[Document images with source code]
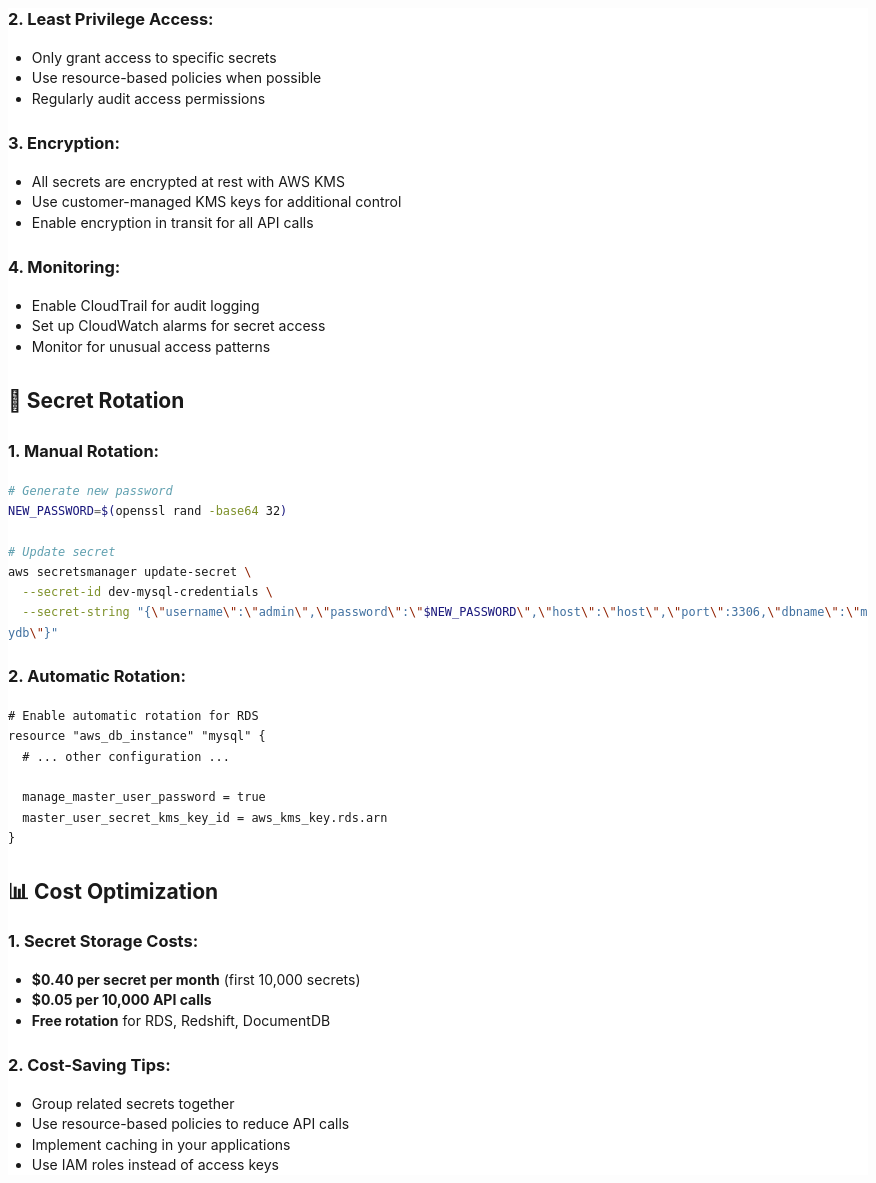 ### **2. Least Privilege Access:**
- Only grant access to specific secrets
- Use resource-based policies when possible
- Regularly audit access permissions

### **3. Encryption:**
- All secrets are encrypted at rest with AWS KMS
- Use customer-managed KMS keys for additional control
- Enable encryption in transit for all API calls

### **4. Monitoring:**
- Enable CloudTrail for audit logging
- Set up CloudWatch alarms for secret access
- Monitor for unusual access patterns

## 🔄 **Secret Rotation**

### **1. Manual Rotation:**
```bash
# Generate new password
NEW_PASSWORD=$(openssl rand -base64 32)

# Update secret
aws secretsmanager update-secret \
  --secret-id dev-mysql-credentials \
  --secret-string "{\"username\":\"admin\",\"password\":\"$NEW_PASSWORD\",\"host\":\"host\",\"port\":3306,\"dbname\":\"mydb\"}"
```

### **2. Automatic Rotation:**
```hcl
# Enable automatic rotation for RDS
resource "aws_db_instance" "mysql" {
  # ... other configuration ...
  
  manage_master_user_password = true
  master_user_secret_kms_key_id = aws_kms_key.rds.arn
}
```

## 📊 **Cost Optimization**

### **1. Secret Storage Costs:**
- **$0.40 per secret per month** (first 10,000 secrets)
- **$0.05 per 10,000 API calls**
- **Free rotation** for RDS, Redshift, DocumentDB

### **2. Cost-Saving Tips:**
- Group related secrets together
- Use resource-based policies to reduce API calls
- Implement caching in your applications
- Use IAM roles instead of access keys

#### [Assigned task]
Make an exact copy of the records from their first line through the line containing "- Use customer-managed", both ends included, with the pictures omitted.

#### [Result below]
 ### **2. Least Privilege Access:**
- Only grant access to specific secrets
- Use resource-based policies when possible
- Regularly audit access permissions

### **3. Encryption:**
- All secrets are encrypted at rest with AWS KMS
- Use customer-managed KMS keys for additional control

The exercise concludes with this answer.